Your task:
Please make an exact copy of the listing, without the pictures.

------------------------

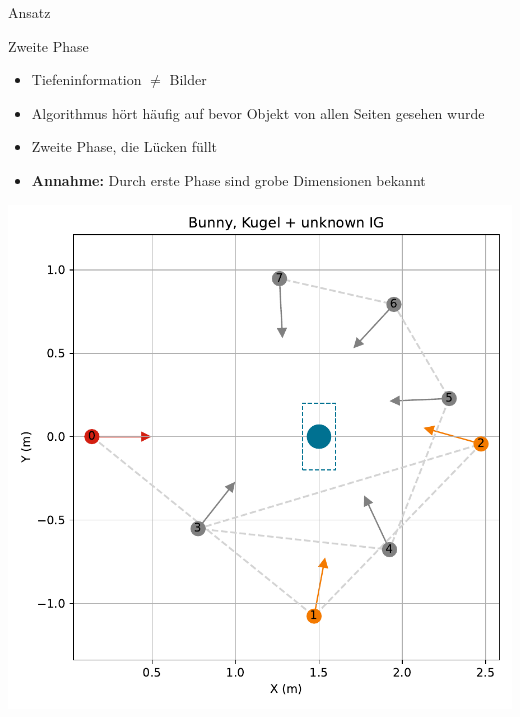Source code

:\documentclass[aspectratio=169]{beamer}
\begin{document}
\begin{frame}{Ansatz}
	\begin{minipage}{0.59\textwidth}
		\begin{block}{Zweite Phase}
			\begin{itemize}
				\item Tiefeninformation $\neq$ Bilder
				\item Algorithmus hört häufig auf bevor Objekt von allen Seiten gesehen wurde
				\item Zweite Phase, die Lücken füllt
				\item \textbf{Annahme:} Durch erste Phase sind grobe Dimensionen bekannt
			\end{itemize}
		\end{block}
	\end{minipage}
	\begin{minipage}{0.4\textwidth}
		\centering
		\includegraphics[width=1\textwidth]{Graphics/bunny_sphere_unknown_views.pdf}
	\end{minipage}
\end{frame}
\end{document}
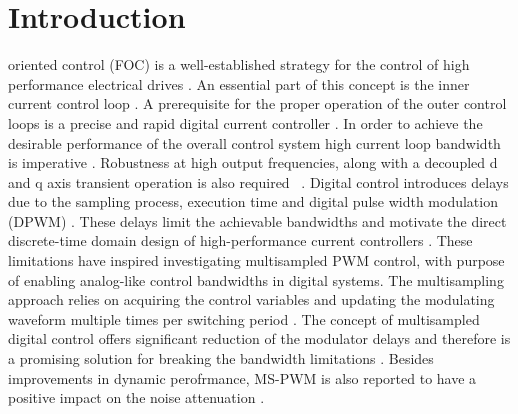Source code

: \documentclass[journal]{IEEEtran}
\begin{document}
\section{Introduction}
 oriented control (FOC) is a well-established strategy for the control of high performance electrical drives \cite{holmes2012}. An essential part of this concept is the inner current control loop \cite{holmes2009}. A prerequisite for the proper operation of the outer control loops is a precise and rapid digital current controller \cite{yepes2014}. In order to achieve the desirable performance of the overall control system high current loop bandwidth is imperative \cite{choi1998}. Robustness at high output frequencies, along with a decoupled d and q axis transient operation is also required ~\cite{choi1998,hoffmann2016,yim2009}. Digital control introduces delays due to the sampling process, execution time and digital pulse width modulation (DPWM) \cite{holmes2009}. These delays limit the achievable bandwidths and motivate the direct discrete-time domain design of high-performance current controllers \cite{bae2003}. These limitations have inspired investigating multisampled PWM control, with purpose of enabling analog-like control bandwidths in digital systems. The multisampling approach relies on acquiring the control variables and updating the modulating waveform multiple times per switching period \cite{corradini_analysis}. The concept of multisampled digital control offers significant reduction of the modulator delays and therefore is a promising solution for breaking the bandwidth limitations \cite{corradini2018}. Besides improvements in dynamic perofrmance, MS-PWM is also reported to have a positive impact on the noise attenuation \cite{petric2020}. 
\end{document}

------------------------

Result for this task:
Source code

:\documentclass[aspectratio=169]{beamer}
\begin{document}
\begin{frame}{Ansatz}
	\begin{minipage}{0.59\textwidth}
		\begin{block}{Zweite Phase}
			\begin{itemize}
				\item Tiefeninformation $\neq$ Bilder
				\item Algorithmus hört häufig auf bevor Objekt von allen Seiten gesehen wurde
				\item Zweite Phase, die Lücken füllt
				\item \textbf{Annahme:} Durch erste Phase sind grobe Dimensionen bekannt
			\end{itemize}
		\end{block}
	\end{minipage}
	\begin{minipage}{0.4\textwidth}
		\centering
		\includegraphics[width=1\textwidth]{Graphics/bunny_sphere_unknown_views.pdf}
	\end{minipage}
\end{frame}
\end{document}
Source code

: \documentclass[journal]{IEEEtran}
\begin{document}
\section{Introduction}
 oriented control (FOC) is a well-established strategy for the control of high performance electrical drives \cite{holmes2012}. An essential part of this concept is the inner current control loop \cite{holmes2009}. A prerequisite for the proper operation of the outer control loops is a precise and rapid digital current controller \cite{yepes2014}. In order to achieve the desirable performance of the overall control system high current loop bandwidth is imperative \cite{choi1998}. Robustness at high output frequencies, along with a decoupled d and q axis transient operation is also required ~\cite{choi1998,hoffmann2016,yim2009}. Digital control introduces delays due to the sampling process, execution time and digital pulse width modulation (DPWM) \cite{holmes2009}. These delays limit the achievable bandwidths and motivate the direct discrete-time domain design of high-performance current controllers \cite{bae2003}. These limitations have inspired investigating multisampled PWM control, with purpose of enabling analog-like control bandwidths in digital systems. The multisampling approach relies on acquiring the control variables and updating the modulating waveform multiple times per switching period \cite{corradini_analysis}. The concept of multisampled digital control offers significant reduction of the modulator delays and therefore is a promising solution for breaking the bandwidth limitations \cite{corradini2018}. Besides improvements in dynamic perofrmance, MS-PWM is also reported to have a positive impact on the noise attenuation \cite{petric2020}. 
\end{document}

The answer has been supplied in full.